▶ _Exercise_:
Copy out all the entries word for word.
(Beginning of Exercise data)
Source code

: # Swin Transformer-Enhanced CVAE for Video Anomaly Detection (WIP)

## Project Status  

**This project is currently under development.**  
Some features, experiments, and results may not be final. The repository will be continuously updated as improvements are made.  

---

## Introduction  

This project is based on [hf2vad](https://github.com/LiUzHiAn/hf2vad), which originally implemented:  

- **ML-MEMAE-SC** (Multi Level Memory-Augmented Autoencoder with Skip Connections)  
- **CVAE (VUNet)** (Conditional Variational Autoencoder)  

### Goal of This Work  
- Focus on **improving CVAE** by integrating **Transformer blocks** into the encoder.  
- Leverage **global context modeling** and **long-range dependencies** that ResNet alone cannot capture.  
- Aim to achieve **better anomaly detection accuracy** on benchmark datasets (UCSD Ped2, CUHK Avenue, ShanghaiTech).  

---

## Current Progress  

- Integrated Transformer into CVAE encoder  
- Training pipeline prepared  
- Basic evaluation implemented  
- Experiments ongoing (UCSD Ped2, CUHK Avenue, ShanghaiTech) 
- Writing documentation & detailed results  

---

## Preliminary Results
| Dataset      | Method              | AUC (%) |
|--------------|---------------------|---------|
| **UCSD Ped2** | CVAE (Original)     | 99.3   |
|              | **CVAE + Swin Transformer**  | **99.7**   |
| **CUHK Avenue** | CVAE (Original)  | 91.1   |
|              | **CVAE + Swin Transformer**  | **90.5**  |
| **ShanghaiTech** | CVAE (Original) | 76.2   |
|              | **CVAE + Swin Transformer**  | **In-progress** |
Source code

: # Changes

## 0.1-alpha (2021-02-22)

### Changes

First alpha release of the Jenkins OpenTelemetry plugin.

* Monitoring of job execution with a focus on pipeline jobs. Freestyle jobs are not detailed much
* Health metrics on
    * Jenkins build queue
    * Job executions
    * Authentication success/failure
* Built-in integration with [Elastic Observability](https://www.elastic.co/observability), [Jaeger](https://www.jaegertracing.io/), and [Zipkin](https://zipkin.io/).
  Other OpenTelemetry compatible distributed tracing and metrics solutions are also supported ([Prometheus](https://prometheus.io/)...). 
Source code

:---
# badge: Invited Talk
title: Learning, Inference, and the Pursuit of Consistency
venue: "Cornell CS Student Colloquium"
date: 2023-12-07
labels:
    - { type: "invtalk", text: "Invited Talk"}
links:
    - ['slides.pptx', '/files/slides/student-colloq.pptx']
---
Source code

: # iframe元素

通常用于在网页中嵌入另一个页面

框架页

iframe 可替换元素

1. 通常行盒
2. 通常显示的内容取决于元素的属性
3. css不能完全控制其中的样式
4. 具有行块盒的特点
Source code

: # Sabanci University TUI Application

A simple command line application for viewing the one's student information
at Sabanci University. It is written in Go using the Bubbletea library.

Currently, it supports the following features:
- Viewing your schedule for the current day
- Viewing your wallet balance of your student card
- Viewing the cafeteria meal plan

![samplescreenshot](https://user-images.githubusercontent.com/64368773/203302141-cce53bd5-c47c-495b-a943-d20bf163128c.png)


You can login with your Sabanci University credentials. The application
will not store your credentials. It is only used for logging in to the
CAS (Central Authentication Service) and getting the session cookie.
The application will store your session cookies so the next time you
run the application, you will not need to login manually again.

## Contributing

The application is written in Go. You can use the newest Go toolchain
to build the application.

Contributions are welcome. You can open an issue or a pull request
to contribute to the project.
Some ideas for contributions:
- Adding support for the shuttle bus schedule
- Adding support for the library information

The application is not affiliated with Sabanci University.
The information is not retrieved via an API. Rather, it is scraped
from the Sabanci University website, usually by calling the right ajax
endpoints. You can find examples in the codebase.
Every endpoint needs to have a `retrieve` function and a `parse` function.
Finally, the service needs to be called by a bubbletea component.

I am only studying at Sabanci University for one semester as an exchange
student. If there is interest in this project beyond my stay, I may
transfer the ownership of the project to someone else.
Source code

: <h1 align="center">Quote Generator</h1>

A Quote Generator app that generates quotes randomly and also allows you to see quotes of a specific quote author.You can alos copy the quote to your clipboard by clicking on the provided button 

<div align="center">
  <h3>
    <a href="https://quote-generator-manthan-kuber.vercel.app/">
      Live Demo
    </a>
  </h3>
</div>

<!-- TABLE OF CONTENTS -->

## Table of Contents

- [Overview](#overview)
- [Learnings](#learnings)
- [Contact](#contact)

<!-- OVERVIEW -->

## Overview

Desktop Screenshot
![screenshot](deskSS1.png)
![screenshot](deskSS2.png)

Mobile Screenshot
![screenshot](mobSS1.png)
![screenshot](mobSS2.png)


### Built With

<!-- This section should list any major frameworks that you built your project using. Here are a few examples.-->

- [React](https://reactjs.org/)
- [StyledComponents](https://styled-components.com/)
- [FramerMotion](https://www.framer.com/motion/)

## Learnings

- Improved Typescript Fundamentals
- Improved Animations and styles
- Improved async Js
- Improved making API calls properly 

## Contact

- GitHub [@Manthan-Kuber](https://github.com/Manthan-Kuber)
(End of Exercise data)
▶ _Answer for this exercise_:
Source code

: # Swin Transformer-Enhanced CVAE for Video Anomaly Detection (WIP)

## Project Status  

**This project is currently under development.**  
Some features, experiments, and results may not be final. The repository will be continuously updated as improvements are made.  

---

## Introduction  

This project is based on [hf2vad](https://github.com/LiUzHiAn/hf2vad), which originally implemented:  

- **ML-MEMAE-SC** (Multi Level Memory-Augmented Autoencoder with Skip Connections)  
- **CVAE (VUNet)** (Conditional Variational Autoencoder)  

### Goal of This Work  
- Focus on **improving CVAE** by integrating **Transformer blocks** into the encoder.  
- Leverage **global context modeling** and **long-range dependencies** that ResNet alone cannot capture.  
- Aim to achieve **better anomaly detection accuracy** on benchmark datasets (UCSD Ped2, CUHK Avenue, ShanghaiTech).  

---

## Current Progress  

- Integrated Transformer into CVAE encoder  
- Training pipeline prepared  
- Basic evaluation implemented  
- Experiments ongoing (UCSD Ped2, CUHK Avenue, ShanghaiTech) 
- Writing documentation & detailed results  

---

## Preliminary Results
| Dataset      | Method              | AUC (%) |
|--------------|---------------------|---------|
| **UCSD Ped2** | CVAE (Original)     | 99.3   |
|              | **CVAE + Swin Transformer**  | **99.7**   |
| **CUHK Avenue** | CVAE (Original)  | 91.1   |
|              | **CVAE + Swin Transformer**  | **90.5**  |
| **ShanghaiTech** | CVAE (Original) | 76.2   |
|              | **CVAE + Swin Transformer**  | **In-progress** |
Source code

: # Changes

## 0.1-alpha (2021-02-22)

### Changes

First alpha release of the Jenkins OpenTelemetry plugin.

* Monitoring of job execution with a focus on pipeline jobs. Freestyle jobs are not detailed much
* Health metrics on
    * Jenkins build queue
    * Job executions
    * Authentication success/failure
* Built-in integration with [Elastic Observability](https://www.elastic.co/observability), [Jaeger](https://www.jaegertracing.io/), and [Zipkin](https://zipkin.io/).
  Other OpenTelemetry compatible distributed tracing and metrics solutions are also supported ([Prometheus](https://prometheus.io/)...). 
Source code

:---
# badge: Invited Talk
title: Learning, Inference, and the Pursuit of Consistency
venue: "Cornell CS Student Colloquium"
date: 2023-12-07
labels:
    - { type: "invtalk", text: "Invited Talk"}
links:
    - ['slides.pptx', '/files/slides/student-colloq.pptx']
---
Source code

: # iframe元素

通常用于在网页中嵌入另一个页面

框架页

iframe 可替换元素

1. 通常行盒
2. 通常显示的内容取决于元素的属性
3. css不能完全控制其中的样式
4. 具有行块盒的特点
Source code

: # Sabanci University TUI Application

A simple command line application for viewing the one's student information
at Sabanci University. It is written in Go using the Bubbletea library.

Currently, it supports the following features:
- Viewing your schedule for the current day
- Viewing your wallet balance of your student card
- Viewing the cafeteria meal plan

![samplescreenshot](https://user-images.githubusercontent.com/64368773/203302141-cce53bd5-c47c-495b-a943-d20bf163128c.png)


You can login with your Sabanci University credentials. The application
will not store your credentials. It is only used for logging in to the
CAS (Central Authentication Service) and getting the session cookie.
The application will store your session cookies so the next time you
run the application, you will not need to login manually again.

## Contributing

The application is written in Go. You can use the newest Go toolchain
to build the application.

Contributions are welcome. You can open an issue or a pull request
to contribute to the project.
Some ideas for contributions:
- Adding support for the shuttle bus schedule
- Adding support for the library information

The application is not affiliated with Sabanci University.
The information is not retrieved via an API. Rather, it is scraped
from the Sabanci University website, usually by calling the right ajax
endpoints. You can find examples in the codebase.
Every endpoint needs to have a `retrieve` function and a `parse` function.
Finally, the service needs to be called by a bubbletea component.

I am only studying at Sabanci University for one semester as an exchange
student. If there is interest in this project beyond my stay, I may
transfer the ownership of the project to someone else.
Source code

: <h1 align="center">Quote Generator</h1>

A Quote Generator app that generates quotes randomly and also allows you to see quotes of a specific quote author.You can alos copy the quote to your clipboard by clicking on the provided button 

<div align="center">
  <h3>
    <a href="https://quote-generator-manthan-kuber.vercel.app/">
      Live Demo
    </a>
  </h3>
</div>

<!-- TABLE OF CONTENTS -->

## Table of Contents

- [Overview](#overview)
- [Learnings](#learnings)
- [Contact](#contact)

<!-- OVERVIEW -->

## Overview

Desktop Screenshot
![screenshot](deskSS1.png)
![screenshot](deskSS2.png)

Mobile Screenshot
![screenshot](mobSS1.png)
![screenshot](mobSS2.png)


### Built With

<!-- This section should list any major frameworks that you built your project using. Here are a few examples.-->

- [React](https://reactjs.org/)
- [StyledComponents](https://styled-components.com/)
- [FramerMotion](https://www.framer.com/motion/)

## Learnings

- Improved Typescript Fundamentals
- Improved Animations and styles
- Improved async Js
- Improved making API calls properly 

## Contact

- GitHub [@Manthan-Kuber](https://github.com/Manthan-Kuber)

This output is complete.